**Problem to work on**
Your answer should be every line of the records that contains the word "etiquetas".

BEGIN Material for this task

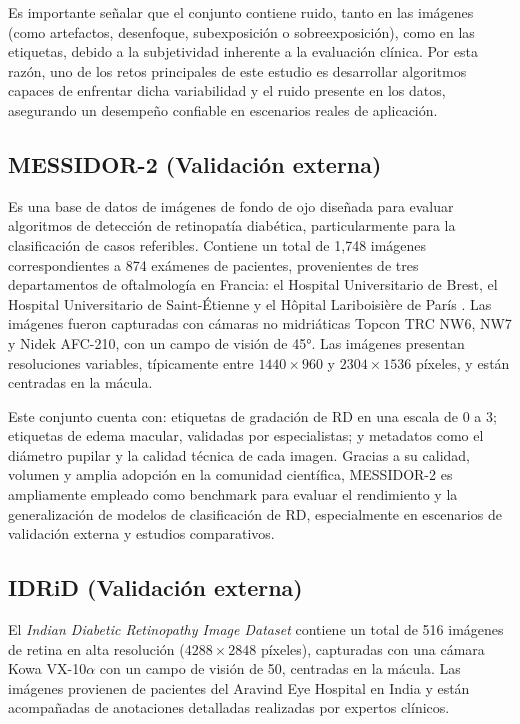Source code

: Es importante señalar que el conjunto contiene ruido, tanto en las imágenes (como 
artefactos, desenfoque, subexposición o sobreexposición), como en las etiquetas, debido a 
la subjetividad inherente a la evaluación clínica. Por esta razón, uno de los retos 
principales de este estudio es desarrollar algoritmos capaces de enfrentar
dicha variabilidad y el ruido presente en los datos, asegurando un desempeño confiable en 
escenarios reales de aplicación.

\subsection{MESSIDOR-2 (Validación externa)}

Es una base de datos de imágenes de fondo de ojo diseñada para evaluar algoritmos de
detección de retinopatía diabética, particularmente para la clasificación de casos
referibles. Contiene un total de 1,748 imágenes correspondientes a 874 exámenes de
pacientes, provenientes de tres departamentos de oftalmología en Francia: el Hospital
Universitario de Brest, el Hospital Universitario de Saint-Étienne y el Hôpital
Lariboisière de París . Las imágenes fueron
capturadas con cámaras no midriáticas Topcon TRC NW6, NW7 y Nidek AFC-210, con
un campo de visión de 45°. Las imágenes presentan resoluciones variables, típicamente
entre $1440 \times 960$ y $2304 \times 1536$ píxeles, y están centradas en la mácula.

Este conjunto cuenta con: etiquetas de gradación de RD en una 
escala de 0 a 3; etiquetas de edema macular, validadas por especialistas; y metadatos 
como el diámetro pupilar y la calidad técnica de cada imagen. Gracias a su calidad, 
volumen y amplia adopción en la comunidad científica, MESSIDOR-2 es ampliamente empleado 
como benchmark para evaluar el rendimiento y la generalización de modelos de 
clasificación de RD, especialmente en escenarios de validación externa y estudios 
comparativos.

\subsection{IDRiD (Validación externa)}

El \textit{Indian Diabetic Retinopathy Image Dataset} contiene un total de 516 imágenes 
de retina en alta resolución ($4288 \times 2848$ píxeles), capturadas con una cámara Kowa 
VX-10$\alpha$ con un campo de visión de 50\textdegree, centradas en la mácula. Las 
imágenes provienen de pacientes del Aravind Eye Hospital en India y están acompañadas de 
anotaciones detalladas realizadas por expertos clínicos.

END Material for this task

**Result of the exercise**
artefactos, desenfoque, subexposición o sobreexposición), como en las etiquetas, debido a 
Este conjunto cuenta con: etiquetas de gradación de RD en una 
escala de 0 a 3; etiquetas de edema macular, validadas por especialistas; y metadatos 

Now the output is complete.